● WORK ITEM:
Verbatim output of the lines below is required, with the images omitted.

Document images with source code
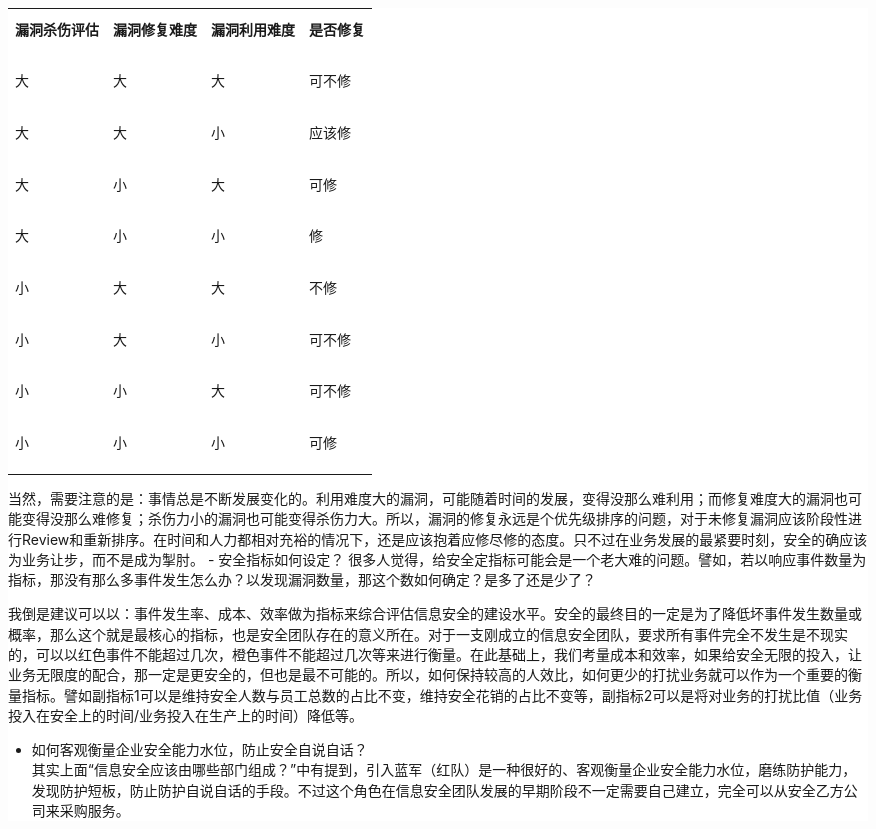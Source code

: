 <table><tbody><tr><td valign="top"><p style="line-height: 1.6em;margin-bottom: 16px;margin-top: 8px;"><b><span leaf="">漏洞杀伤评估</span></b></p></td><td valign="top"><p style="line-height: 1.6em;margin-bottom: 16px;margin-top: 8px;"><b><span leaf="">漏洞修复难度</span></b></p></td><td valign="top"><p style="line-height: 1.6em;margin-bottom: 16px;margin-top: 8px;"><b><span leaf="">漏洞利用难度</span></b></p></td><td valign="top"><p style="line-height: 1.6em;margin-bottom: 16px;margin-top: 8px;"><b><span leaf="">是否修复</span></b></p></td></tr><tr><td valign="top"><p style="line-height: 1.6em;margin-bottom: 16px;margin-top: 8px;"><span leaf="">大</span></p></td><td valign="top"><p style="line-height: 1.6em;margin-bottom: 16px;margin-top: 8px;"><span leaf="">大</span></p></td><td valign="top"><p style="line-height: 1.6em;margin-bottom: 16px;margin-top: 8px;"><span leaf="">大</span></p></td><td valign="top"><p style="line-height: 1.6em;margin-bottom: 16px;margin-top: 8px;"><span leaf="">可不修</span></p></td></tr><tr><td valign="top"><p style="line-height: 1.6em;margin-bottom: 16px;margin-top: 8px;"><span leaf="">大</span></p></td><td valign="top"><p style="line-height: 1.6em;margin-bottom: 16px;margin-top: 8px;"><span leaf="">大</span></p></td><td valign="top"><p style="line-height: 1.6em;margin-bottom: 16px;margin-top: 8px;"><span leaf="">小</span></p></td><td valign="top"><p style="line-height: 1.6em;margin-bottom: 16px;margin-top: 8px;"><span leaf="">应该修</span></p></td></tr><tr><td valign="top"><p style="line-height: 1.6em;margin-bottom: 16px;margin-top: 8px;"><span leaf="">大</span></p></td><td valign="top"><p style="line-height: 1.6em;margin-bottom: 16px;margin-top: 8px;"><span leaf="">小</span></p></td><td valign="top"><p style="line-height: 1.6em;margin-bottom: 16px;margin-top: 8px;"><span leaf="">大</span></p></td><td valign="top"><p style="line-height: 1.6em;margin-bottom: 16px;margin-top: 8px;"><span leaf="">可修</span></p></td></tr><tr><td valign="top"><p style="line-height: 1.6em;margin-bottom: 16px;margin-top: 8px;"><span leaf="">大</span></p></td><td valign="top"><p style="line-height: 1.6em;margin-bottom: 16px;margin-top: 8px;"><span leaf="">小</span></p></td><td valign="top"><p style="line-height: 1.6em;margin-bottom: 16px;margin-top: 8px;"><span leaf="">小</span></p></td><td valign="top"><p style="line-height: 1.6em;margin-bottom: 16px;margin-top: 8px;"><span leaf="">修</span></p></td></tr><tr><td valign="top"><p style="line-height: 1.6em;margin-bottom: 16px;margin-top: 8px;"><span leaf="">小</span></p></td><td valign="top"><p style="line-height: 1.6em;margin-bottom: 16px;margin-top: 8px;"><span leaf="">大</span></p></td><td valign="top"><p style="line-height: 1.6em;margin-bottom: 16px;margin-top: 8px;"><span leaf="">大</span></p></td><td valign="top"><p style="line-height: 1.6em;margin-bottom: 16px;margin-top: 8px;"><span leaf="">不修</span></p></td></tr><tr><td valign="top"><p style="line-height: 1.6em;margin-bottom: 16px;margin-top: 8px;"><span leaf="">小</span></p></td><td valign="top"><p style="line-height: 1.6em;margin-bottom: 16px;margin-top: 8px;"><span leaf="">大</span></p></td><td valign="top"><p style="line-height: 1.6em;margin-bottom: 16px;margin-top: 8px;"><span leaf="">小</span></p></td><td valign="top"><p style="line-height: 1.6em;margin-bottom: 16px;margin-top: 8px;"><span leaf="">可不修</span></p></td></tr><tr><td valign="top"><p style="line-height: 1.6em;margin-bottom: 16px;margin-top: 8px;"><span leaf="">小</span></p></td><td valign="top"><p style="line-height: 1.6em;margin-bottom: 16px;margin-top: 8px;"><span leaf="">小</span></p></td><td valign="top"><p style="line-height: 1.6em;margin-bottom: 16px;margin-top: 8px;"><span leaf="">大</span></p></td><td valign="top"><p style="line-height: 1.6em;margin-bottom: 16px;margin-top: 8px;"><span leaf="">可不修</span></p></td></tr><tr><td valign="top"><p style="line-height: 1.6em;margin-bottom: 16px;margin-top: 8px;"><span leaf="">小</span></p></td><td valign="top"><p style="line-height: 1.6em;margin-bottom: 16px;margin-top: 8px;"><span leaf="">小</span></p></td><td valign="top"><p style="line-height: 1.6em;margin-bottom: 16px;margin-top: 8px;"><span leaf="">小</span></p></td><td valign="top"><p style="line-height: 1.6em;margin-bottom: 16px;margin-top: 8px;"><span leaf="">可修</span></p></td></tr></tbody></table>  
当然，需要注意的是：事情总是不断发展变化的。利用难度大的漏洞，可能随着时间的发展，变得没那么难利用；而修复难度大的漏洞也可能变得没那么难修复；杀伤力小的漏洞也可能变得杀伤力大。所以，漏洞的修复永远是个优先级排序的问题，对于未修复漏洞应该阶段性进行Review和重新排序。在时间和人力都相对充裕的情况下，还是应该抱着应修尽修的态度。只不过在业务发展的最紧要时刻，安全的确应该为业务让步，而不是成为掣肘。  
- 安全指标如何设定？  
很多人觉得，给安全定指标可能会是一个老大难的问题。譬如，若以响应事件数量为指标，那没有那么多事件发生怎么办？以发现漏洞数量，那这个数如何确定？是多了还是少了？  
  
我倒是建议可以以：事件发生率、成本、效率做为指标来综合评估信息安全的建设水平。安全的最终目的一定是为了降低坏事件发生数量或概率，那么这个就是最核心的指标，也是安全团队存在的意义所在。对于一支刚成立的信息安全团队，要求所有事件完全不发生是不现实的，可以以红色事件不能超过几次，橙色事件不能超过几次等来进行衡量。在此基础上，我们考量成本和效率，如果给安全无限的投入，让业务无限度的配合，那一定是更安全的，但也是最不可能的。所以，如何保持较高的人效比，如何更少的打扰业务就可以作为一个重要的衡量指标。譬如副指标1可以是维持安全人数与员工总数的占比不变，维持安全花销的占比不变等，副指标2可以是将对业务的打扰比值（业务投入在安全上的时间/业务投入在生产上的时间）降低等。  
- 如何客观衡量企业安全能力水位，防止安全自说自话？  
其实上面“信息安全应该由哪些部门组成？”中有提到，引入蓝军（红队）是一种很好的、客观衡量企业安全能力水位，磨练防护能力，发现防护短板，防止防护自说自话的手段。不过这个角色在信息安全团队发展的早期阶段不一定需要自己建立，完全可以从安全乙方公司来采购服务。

● EXPECTED ANSWER:
Source code

: <table><tbody><tr><td valign="top"><p style="line-height: 1.6em;margin-bottom: 16px;margin-top: 8px;"><b><span leaf="">漏洞杀伤评估</span></b></p></td><td valign="top"><p style="line-height: 1.6em;margin-bottom: 16px;margin-top: 8px;"><b><span leaf="">漏洞修复难度</span></b></p></td><td valign="top"><p style="line-height: 1.6em;margin-bottom: 16px;margin-top: 8px;"><b><span leaf="">漏洞利用难度</span></b></p></td><td valign="top"><p style="line-height: 1.6em;margin-bottom: 16px;margin-top: 8px;"><b><span leaf="">是否修复</span></b></p></td></tr><tr><td valign="top"><p style="line-height: 1.6em;margin-bottom: 16px;margin-top: 8px;"><span leaf="">大</span></p></td><td valign="top"><p style="line-height: 1.6em;margin-bottom: 16px;margin-top: 8px;"><span leaf="">大</span></p></td><td valign="top"><p style="line-height: 1.6em;margin-bottom: 16px;margin-top: 8px;"><span leaf="">大</span></p></td><td valign="top"><p style="line-height: 1.6em;margin-bottom: 16px;margin-top: 8px;"><span leaf="">可不修</span></p></td></tr><tr><td valign="top"><p style="line-height: 1.6em;margin-bottom: 16px;margin-top: 8px;"><span leaf="">大</span></p></td><td valign="top"><p style="line-height: 1.6em;margin-bottom: 16px;margin-top: 8px;"><span leaf="">大</span></p></td><td valign="top"><p style="line-height: 1.6em;margin-bottom: 16px;margin-top: 8px;"><span leaf="">小</span></p></td><td valign="top"><p style="line-height: 1.6em;margin-bottom: 16px;margin-top: 8px;"><span leaf="">应该修</span></p></td></tr><tr><td valign="top"><p style="line-height: 1.6em;margin-bottom: 16px;margin-top: 8px;"><span leaf="">大</span></p></td><td valign="top"><p style="line-height: 1.6em;margin-bottom: 16px;margin-top: 8px;"><span leaf="">小</span></p></td><td valign="top"><p style="line-height: 1.6em;margin-bottom: 16px;margin-top: 8px;"><span leaf="">大</span></p></td><td valign="top"><p style="line-height: 1.6em;margin-bottom: 16px;margin-top: 8px;"><span leaf="">可修</span></p></td></tr><tr><td valign="top"><p style="line-height: 1.6em;margin-bottom: 16px;margin-top: 8px;"><span leaf="">大</span></p></td><td valign="top"><p style="line-height: 1.6em;margin-bottom: 16px;margin-top: 8px;"><span leaf="">小</span></p></td><td valign="top"><p style="line-height: 1.6em;margin-bottom: 16px;margin-top: 8px;"><span leaf="">小</span></p></td><td valign="top"><p style="line-height: 1.6em;margin-bottom: 16px;margin-top: 8px;"><span leaf="">修</span></p></td></tr><tr><td valign="top"><p style="line-height: 1.6em;margin-bottom: 16px;margin-top: 8px;"><span leaf="">小</span></p></td><td valign="top"><p style="line-height: 1.6em;margin-bottom: 16px;margin-top: 8px;"><span leaf="">大</span></p></td><td valign="top"><p style="line-height: 1.6em;margin-bottom: 16px;margin-top: 8px;"><span leaf="">大</span></p></td><td valign="top"><p style="line-height: 1.6em;margin-bottom: 16px;margin-top: 8px;"><span leaf="">不修</span></p></td></tr><tr><td valign="top"><p style="line-height: 1.6em;margin-bottom: 16px;margin-top: 8px;"><span leaf="">小</span></p></td><td valign="top"><p style="line-height: 1.6em;margin-bottom: 16px;margin-top: 8px;"><span leaf="">大</span></p></td><td valign="top"><p style="line-height: 1.6em;margin-bottom: 16px;margin-top: 8px;"><span leaf="">小</span></p></td><td valign="top"><p style="line-height: 1.6em;margin-bottom: 16px;margin-top: 8px;"><span leaf="">可不修</span></p></td></tr><tr><td valign="top"><p style="line-height: 1.6em;margin-bottom: 16px;margin-top: 8px;"><span leaf="">小</span></p></td><td valign="top"><p style="line-height: 1.6em;margin-bottom: 16px;margin-top: 8px;"><span leaf="">小</span></p></td><td valign="top"><p style="line-height: 1.6em;margin-bottom: 16px;margin-top: 8px;"><span leaf="">大</span></p></td><td valign="top"><p style="line-height: 1.6em;margin-bottom: 16px;margin-top: 8px;"><span leaf="">可不修</span></p></td></tr><tr><td valign="top"><p style="line-height: 1.6em;margin-bottom: 16px;margin-top: 8px;"><span leaf="">小</span></p></td><td valign="top"><p style="line-height: 1.6em;margin-bottom: 16px;margin-top: 8px;"><span leaf="">小</span></p></td><td valign="top"><p style="line-height: 1.6em;margin-bottom: 16px;margin-top: 8px;"><span leaf="">小</span></p></td><td valign="top"><p style="line-height: 1.6em;margin-bottom: 16px;margin-top: 8px;"><span leaf="">可修</span></p></td></tr></tbody></table>  
当然，需要注意的是：事情总是不断发展变化的。利用难度大的漏洞，可能随着时间的发展，变得没那么难利用；而修复难度大的漏洞也可能变得没那么难修复；杀伤力小的漏洞也可能变得杀伤力大。所以，漏洞的修复永远是个优先级排序的问题，对于未修复漏洞应该阶段性进行Review和重新排序。在时间和人力都相对充裕的情况下，还是应该抱着应修尽修的态度。只不过在业务发展的最紧要时刻，安全的确应该为业务让步，而不是成为掣肘。  
- 安全指标如何设定？  
很多人觉得，给安全定指标可能会是一个老大难的问题。譬如，若以响应事件数量为指标，那没有那么多事件发生怎么办？以发现漏洞数量，那这个数如何确定？是多了还是少了？  
  
我倒是建议可以以：事件发生率、成本、效率做为指标来综合评估信息安全的建设水平。安全的最终目的一定是为了降低坏事件发生数量或概率，那么这个就是最核心的指标，也是安全团队存在的意义所在。对于一支刚成立的信息安全团队，要求所有事件完全不发生是不现实的，可以以红色事件不能超过几次，橙色事件不能超过几次等来进行衡量。在此基础上，我们考量成本和效率，如果给安全无限的投入，让业务无限度的配合，那一定是更安全的，但也是最不可能的。所以，如何保持较高的人效比，如何更少的打扰业务就可以作为一个重要的衡量指标。譬如副指标1可以是维持安全人数与员工总数的占比不变，维持安全花销的占比不变等，副指标2可以是将对业务的打扰比值（业务投入在安全上的时间/业务投入在生产上的时间）降低等。  
- 如何客观衡量企业安全能力水位，防止安全自说自话？  
其实上面“信息安全应该由哪些部门组成？”中有提到，引入蓝军（红队）是一种很好的、客观衡量企业安全能力水位，磨练防护能力，发现防护短板，防止防护自说自话的手段。不过这个角色在信息安全团队发展的早期阶段不一定需要自己建立，完全可以从安全乙方公司来采购服务。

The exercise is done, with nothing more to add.